DCF法で固定値の無リスク金利と固定値のリスクプレミアムを使うのはなんというか気持ち悪さを感じていた。
将来キャッシュフロー$X$の期待値$E[\cdot]$に対して、これを無リスク金利やリスクプレミアムで割り引くのがDCF法だ。
PV = \sum \frac{E[X]}{1+r_f+\lambda}
である。
でも、好況時と不況時とでは、無リスク金利もプレミアムも異なるだろうし、そもそも将来予測して市況の変化によって割引に使われるべきレートも異なるべきではないか。
あるいはその違いを確率変数の分散効果として式に織り込んでおくべきなのではないかと思っていた。
考えてみれば当たり前なんだが、将来CFと将来における確率的割引因子の共分散を取ればいいことがわかる。確かにこれは直感通りで、今その資産に資金投下することと将来CFの現在価値が一致すべしというDCFの基本思想を限界効用(=効用関数の微分)で表現してやればいい。
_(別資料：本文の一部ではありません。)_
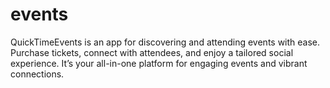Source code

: # events
QuickTimeEvents is an app for discovering and attending events with ease. Purchase tickets, connect with attendees, and enjoy a tailored social experience. It’s your all-in-one platform for engaging events and vibrant connections.
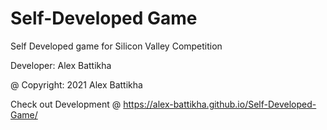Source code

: # Self-Developed Game
Self Developed game for Silicon Valley Competition

Developer: Alex Battikha

@ Copyright: 2021 Alex Battikha

Check out Development @ https://alex-battikha.github.io/Self-Developed-Game/
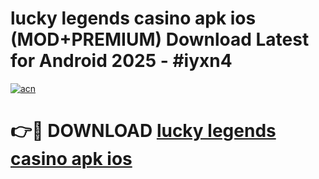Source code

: # lucky legends casino apk ios (MOD+PREMIUM) Download Latest for Android 2025 - #iyxn4

[![acn](https://github.com/user-attachments/assets/0f9c940e-d8b0-45ae-aac7-cd30a18b3e1c)](https://apps.libra.edu.pl/?title=lucky_legends_casino_apk_ios&ref=7FE)

# 👉🔴 DOWNLOAD [lucky legends casino apk ios](https://apps.libra.edu.pl/?title=lucky_legends_casino_apk_ios&ref=2FE)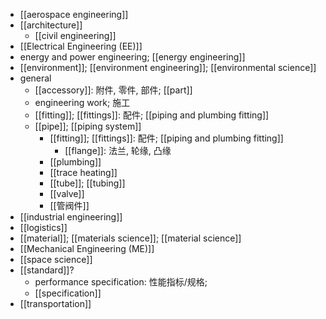 - [[aerospace engineering]]
- [[architecture]]
    - [[civil engineering]]
- [[Electrical Engineering (EE)]]
- energy and power engineering; [[energy engineering]]
- [[environment]]; [[environment engineering]]; [[environmental science]]
- general
    - [[accessory]]: 附件, 零件, 部件; [[part]]
    - engineering work; 施工
    - [[fitting]]; [[fittings]]: 配件; [[piping and plumbing fitting]]
    - [[pipe]]; [[piping system]]
        - [[fitting]]; [[fittings]]: 配件; [[piping and plumbing fitting]]
            - [[flange]]: 法兰, 轮缘, 凸缘
        - [[plumbing]]
        - [[trace heating]]
        - [[tube]]; [[tubing]]
        - [[valve]]
        - [[管阀件]]
- [[industrial engineering]]
- [[logistics]]
- [[material]]; [[materials science]]; [[material science]]
- [[Mechanical Engineering (ME)]]
- [[space science]]
- [[standard]]?
    - performance specification: 性能指标/规格;
    - [[specification]]
- [[transportation]]
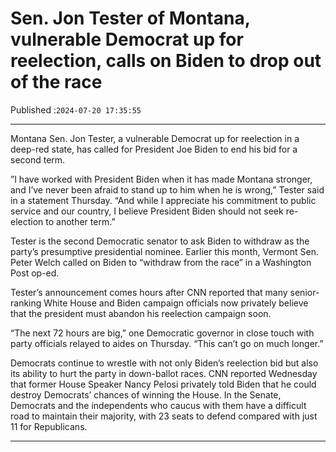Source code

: # Sen. Jon Tester of Montana, vulnerable Democrat up for reelection, calls on Biden to drop out of the race

Published :`2024-07-20 17:35:55`

---

Montana Sen. Jon Tester, a vulnerable Democrat up for reelection in a deep-red state, has called for President Joe Biden to end his bid for a second term.

”I have worked with President Biden when it has made Montana stronger, and I’ve never been afraid to stand up to him when he is wrong,” Tester said in a statement Thursday. “And while I appreciate his commitment to public service and our country, I believe President Biden should not seek re-election to another term.”

Tester is the second Democratic senator to ask Biden to withdraw as the party’s presumptive presidential nominee. Earlier this month, Vermont Sen. Peter Welch called on Biden to “withdraw from the race” in a Washington Post op-ed.

Tester’s announcement comes hours after CNN reported that many senior-ranking White House and Biden campaign officials now privately believe that the president must abandon his reelection campaign soon.

“The next 72 hours are big,” one Democratic governor in close touch with party officials relayed to aides on Thursday. “This can’t go on much longer.”

Democrats continue to wrestle with not only Biden’s reelection bid but also its ability to hurt the party in down-ballot races. CNN reported Wednesday that former House Speaker Nancy Pelosi privately told Biden that he could destroy Democrats’ chances of winning the House. In the Senate, Democrats and the independents who caucus with them have a difficult road to maintain their majority, with 23 seats to defend compared with just 11 for Republicans.

---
なんせ現在消費の限界効用は定数であり、将来キャッシュフローの限界効用は確率変数となるが、これらの比率を取れば確かに、今求めたい将来CFと、将来割引因子を確率変数として捉えることができるわけだ。
この辺の導出は今後執筆する。
とりあえず、結論として導出した意識だけ書いておく。
m= \beta \frac{u'(C_1)}{u'(C_{now})} \\
E[mX] = E[m]E[X]+Cov(m,X)
PV=E[mX]=\frac{E[X]}{1+r_f}+Cov(m,X)
つまり、DCFの基本思想である、そもそも現在価値を消費と見た時の効用と、将来CFを現在に割り引いた時の効用とを比較し、両辺の微分(=限界効用)が一致する点が、DCFにおけるPVを規定する点の限界効用なわけで、ここから出てくる、現在と将来の限界効用の比を確率的割引因子とし、それと将来CFの積を確率変数と見て期待値を取り、これを共分散公式にぶち込んで式変形すれば良いという話。